“Baking up” your success: the story of Ms. Mzia, a Georgian immigrant entrepreneur in Brighton Beach, Brooklyn

Written by Khatia Mikadze

 

“New York City is a place where you can find your own formula of success,” says Ms. Mzia, while serving her pastries to waiting customers standing in line. The owner of a tiny traditional Georgian bakery located on a street corner of Little Odessa, in Brooklyn’s Brighton Beach neighborhood, she attracts locals from different ethnic groups with her exceptional cooking and baking skills. The bakery serves Georgian food such as “Khachapuri” (cheesy bread), “Shoti” (oven-baked boat-shaped bread), “Sacivi” (chicken dish with walnuts sauce), and many sweets including cakes and creamy pastries, baked only by Ms. Mzia. As locals commonly say, “you taste once and you will be back;” Ms. Mzia’s food has become very popular, especially among Eastern European immigrants who come for hot and fresh bread on a daily basis, not to mention the long lines that form outside the bakery during important festivities and religious holidays. Ms. Mzia notes that she is sometimes overwhelmed by the large number of customers she has to tend to, but she also feels happy that her bakery has turned into a community spot where her co-ethnics meet, socialize, and advertise cultural and social events.

 

Ms. Mzia (left) and her assistant at the Brick Oven Bread bakery in Brighton Beach, Brooklyn

 

 

Ms. Mzia is one of many women immigrants in New York City who have come a long way to become her own boss and a successful entrepreneur. She immigrated to the US from Georgia in 1989 to support her family and children back home. During this period, the Soviet Union was on the verge of breaking apart, harsh social and economic ramifications for Georgia. Poor life conditions drove the largest migration wave out of the country. Interestingly, this particular wave was dominated by Georgian women who took up the role of breadwinner for their family, and left their home country in search for better economic opportunities. Ms. Mzia did just that. She held an advanced degree in music from Georgia but said that she could not use it because “nobody needed Soviet degrees in the US.” In order to earn enough money to support her family, she started working at a big cafe-bakery owned by a Russian Jewish woman on Brighton Beach Avenue in Brooklyn. To this day, she hurtfully remembers that she was paid $3 per hour for hard physical labor – this was quite a standard wage at the time. “As an acknowledged musician in my home country, physical labor was very unfamiliar for me, and I spent many days dreaming about the day when I would meet my children again,” Ms. Mzia told me. Her main challenge, as she recalls, was the language barrier; the only way to communicate with her boss was “to cook her best,” so that she could keep her job. Eventually more people started asking for Ms. Mzia’s Khachapuri and pastries at the Russian bakery. In just a year, it became the most popular bakery in the Brighton Beach community and beyond. Soon after, the bakery started receiving orders for catering leading the owner, in turn, to make investments to enlarge her store.

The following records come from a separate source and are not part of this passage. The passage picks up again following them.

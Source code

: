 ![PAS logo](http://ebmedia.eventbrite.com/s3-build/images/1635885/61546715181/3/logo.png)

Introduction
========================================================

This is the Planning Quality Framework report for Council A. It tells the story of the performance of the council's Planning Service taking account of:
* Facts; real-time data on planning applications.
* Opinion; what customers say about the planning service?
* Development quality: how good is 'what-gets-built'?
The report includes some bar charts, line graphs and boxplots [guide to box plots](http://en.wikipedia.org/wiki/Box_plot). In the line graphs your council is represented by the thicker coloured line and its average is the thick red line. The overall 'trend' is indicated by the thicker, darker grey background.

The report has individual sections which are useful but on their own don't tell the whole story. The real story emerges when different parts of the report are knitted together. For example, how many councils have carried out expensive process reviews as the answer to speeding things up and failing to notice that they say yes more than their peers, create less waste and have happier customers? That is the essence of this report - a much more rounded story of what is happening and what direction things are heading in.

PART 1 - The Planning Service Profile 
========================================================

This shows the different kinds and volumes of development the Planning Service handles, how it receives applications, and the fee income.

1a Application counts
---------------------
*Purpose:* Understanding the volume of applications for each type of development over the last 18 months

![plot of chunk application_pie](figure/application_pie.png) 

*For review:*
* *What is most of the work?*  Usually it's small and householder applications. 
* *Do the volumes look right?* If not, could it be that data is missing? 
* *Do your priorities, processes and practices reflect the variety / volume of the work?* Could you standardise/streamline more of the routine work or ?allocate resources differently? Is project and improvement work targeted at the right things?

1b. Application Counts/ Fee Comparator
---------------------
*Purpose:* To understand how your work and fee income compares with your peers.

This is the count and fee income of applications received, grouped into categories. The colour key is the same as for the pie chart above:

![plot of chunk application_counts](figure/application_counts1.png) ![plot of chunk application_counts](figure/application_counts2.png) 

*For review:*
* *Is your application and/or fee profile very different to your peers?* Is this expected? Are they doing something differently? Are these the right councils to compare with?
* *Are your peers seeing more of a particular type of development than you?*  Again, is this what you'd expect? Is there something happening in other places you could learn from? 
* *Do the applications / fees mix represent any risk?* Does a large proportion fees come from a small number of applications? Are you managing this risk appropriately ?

Regardless of the long hours and hard work she had to put in, Ms. Mzia says she always felt a special support from her boss, who also was a woman: “she knew what I was going through and how hard I was trying to raise my children back home … we both were immigrants and she took me as her sister; as a result, we both succeeded together.”

After five years at the Russian bakery, working six days a week and 12 to 13 hours a day, Ms. Mzia decided it was time to start her own business. She used the trust and network she had built among Eastern European immigrants in the neighborhood and beyond. Although she was already a famous baker and cook, she still struggled in face of this important decision. What if she could not make it alone? What if the language barrier was too big a hurdle to overcome? How would she handle the legal and regulatory side of business? What if she’d lose support from her friends in the process? There were many details that she had to consider, but she wanted to be an example for other Georgian women who were struggling just like her.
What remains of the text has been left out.